For testing dense, continuous time series (recommended when you want good rate() and histogram results):

# Example: 300 transactions spread over 5 minutes with 10s data and export intervals
./bin/otel-fintrans-simulator \
  --transactions=300 \
  --time-window=5m \
  --data-interval=10s \
  --signal-time-interval=10s \
  --concurrency=10 \
  --failure-mode=mixed \
  --failure-rate=0.2 \
  --config=simulator-config.yaml \
  --log-output=stdout

This produces frequent, evenly spaced metric points for 5 minutes so PromQL functions like rate(...[1m]) and histogram_quantile(...) have dense data to operate on.

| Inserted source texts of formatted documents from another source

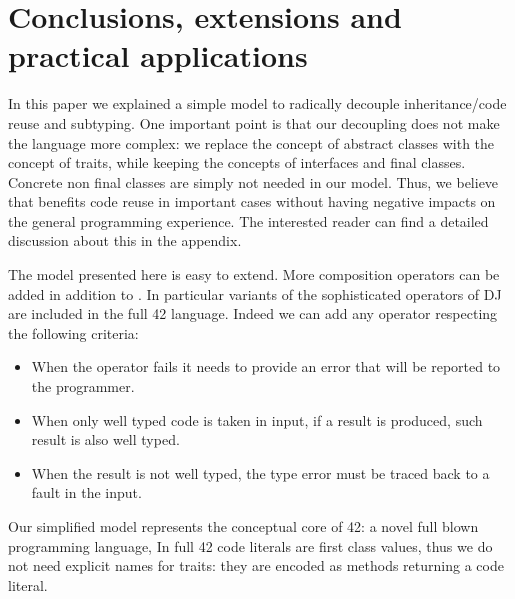 \saveSpace\saveSpace
\section{Conclusions, extensions and practical applications}
\saveSpace
In this paper we explained a simple model to 
radically decouple inheritance/code reuse and subtyping.
One important point is that our decoupling does not
make the language more complex:
we replace the concept of abstract classes with
the concept of traits, while keeping the concepts of
interfaces and final classes.
Concrete non final classes are simply not needed in our model.
Thus, we believe that \name benefits
code reuse in important cases 
without having negative impacts on the general programming experience.
The interested reader can find a detailed discussion about this in the appendix.


The model presented here is easy to extend.
More composition operators can be added in addition to \use.
In particular variants of the sophisticated operators of DJ are
included in the full 42 language.
 Indeed we can add any operator respecting the following criteria:

\begin{itemize}
\item When the operator fails it needs to provide an error that will be reported to the programmer.
\item When only well typed code is taken in input, if a result is produced,
 such result is also well typed.
\item When the result is not well typed,
the type error must be traced back to
a fault in the input.
 \end{itemize}
 

Our simplified model represents the conceptual core of  42: a novel full blown programming language,
In full 42 code literals are first class values, thus we
do not need explicit names
for traits: they are encoded as methods
 returning a code literal.

\begin{comment}
using the ideas presented in this paper to obtain reliable and understandable metaprogramming.
Formalization (in progress) for full 42 can be found at
\url{http://}\footnote{Omitted for anonymous review}. 
42 extends our model allowing
flattening to execute arbitrary computations.
In such model we do not need an explicit notion of traits: they are encoded as methods returning a code literal.
42 also has features less related to code composition, like
  a strong type system supporting aliasing mutability and circularity control,
   checked exceptions, and errors (unchecked exceptions) with strong-exception-safety.


42 do not have a finite set of composition operators; they can be
added using the built in support for native method calls. They can
be dynamically checked to verify that they are well behaved
according to our predicate, or they can be trusted to achieve
efficiency.
\end{comment}

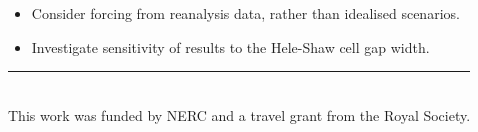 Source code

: \documentclass[landscape,24pt, a0paper,colspace=8mm,blockverticalspace=8mm]{tikzposter}
\begin{document}
\begin{columns}
\begin{subcolumns}
{}
 

 
{
\begin{itemize}
\item Consider forcing from reanalysis data, rather than idealised scenarios.
\item Investigate sensitivity of results to the Hele-Shaw cell gap width.
\end{itemize}
\vspace{5pt}
\rule{\linewidth}{.4pt}
\vspace{5pt} \\
This work was funded by NERC and a travel grant from the Royal Society.
{
\fontsize{16}{15}\selectfont 
\renewcommand\refname{\vskip -2.5cm}

\renewcommand*{\bibfont}{\scriptsize}
\printbibliography
}

}


%

 
\end{subcolumns}

\end{columns}
\end{document}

Note: extremely short intervals may increase CPU/network load; pick an interval appropriate for your testing scenario.

Configuration

Environment variables:

Telemetry endpoint & protocol

  • telemetry.endpoint: OTLP collector endpoint (default: localhost:4317 when not set in config). The simulator supports both gRPC (default port 4317) and HTTP/OTLP (default port 4318).
  • telemetry.insecure: when true, use plaintext (no TLS) for the selected protocol (default: true).
  • telemetry.skip_tls_verify: when using TLS, set to true to skip certificate verification (InsecureSkipVerify). Default: false. Validation & helpful warnings

The simulator performs lightweight validation of your telemetry settings at startup and logs warnings for inconsistent combinations. Examples:

  • telemetry.endpoint uses http:// but telemetry.insecure=false — HTTP is plaintext; either set telemetry.insecure: true or use https:// for TLS.
  • telemetry.endpoint uses https:// but telemetry.insecure=true — that's inconsistent; either set telemetry.insecure: false to use TLS or change the endpoint scheme to http://.
  • telemetry.skip_tls_verify is ignored when telemetry.insecure is true (plaintext). Telemetry outputs

Telemetry outputs are configured via the telemetry.outputs field in simulator-config.yaml (no CLI override).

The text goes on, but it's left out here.